Liliana gehört zu einer alten Familie von mächtigen Zauberern. Alle Zauberer und ihre Quellen gehören zu einer Gemeinschaft. Die Quellen geben den Magiern die Macht/Kraft, um zu zaubern. Den Vorstand der Gemeinschaft bildet der Hohe Rat. Allerdings sind auch normale Menschen Mitglieder.

Liliana steht kurz davor, eine Quelle zugeteilt zu bekommen. Dann soll sie eine noch mächtigere Magierin als ihr Bruder Naos werden. Als Magierin wird ihr Name Adara sein und der Stern nach dem sie dann benannt sein wird, leuchtet besonders hell. Als sie dann am Tag der Zeremonie Chris zugeteilt bekommt, läuft alles schief. Chris hatte nämlich schon einmal einen Magier, aber der ist gestorben. Die Magie fließt zwar perfekt zwischen ihnen, aber er will das alles überhaupt nicht. Deswegen klappt kein einziger Zauberspruch, sei er auch noch so einfach.

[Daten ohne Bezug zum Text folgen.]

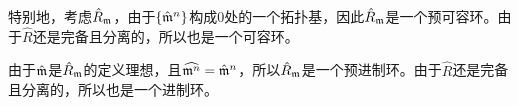 \begin{para}
特别地，考虑$\hat R_{\mathfrak{m}}$，由于$\{\hat {\mathfrak{m}}^n\}$构成$0$处的一个拓扑基，因此$\hat R_{\mathfrak{m}}$是一个预可容环。由于$\hat R$还是完备且分离的，所以也是一个可容环。

由于$\hat {\mathfrak{m}}$是$\hat R_{\mathfrak{m}}$的定义理想，且$\widehat{\mathfrak{m}^n}=\hat{\mathfrak{m}}^n$，所以$\hat R_{\mathfrak{m}}$是一个预进制环。由于$\hat R$还是完备且分离的，所以也是一个进制环。
\end{para}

Ein großer Druck lastet auf ihren Schultern. Werden sie das Zaubern irgendwie doch noch schaffen, oder wird man die Verbindung für gescheitert erklären müssen?

Meine Meinung:

Liliana nervt zwar ein bisschen mit ihrer Naivität, aber ich kann das sehr gut nachvollziehen. Alle erwarten so viel von ihr und sie hat einfach Angst, den Ansprüchen nicht gerecht zu werden. Außerdem ist sie sowieso kein selbstbewusster Mensch. Als es dann mit Chris nicht klappt, ist sie einfach nur verzweifelt. Ihr Bruder hat schon so viel erreicht und sie sollte ja noch besser sein. Liliana kann es sich einfach nicht erklären und schiebt deshalb die Schuld auf Chris.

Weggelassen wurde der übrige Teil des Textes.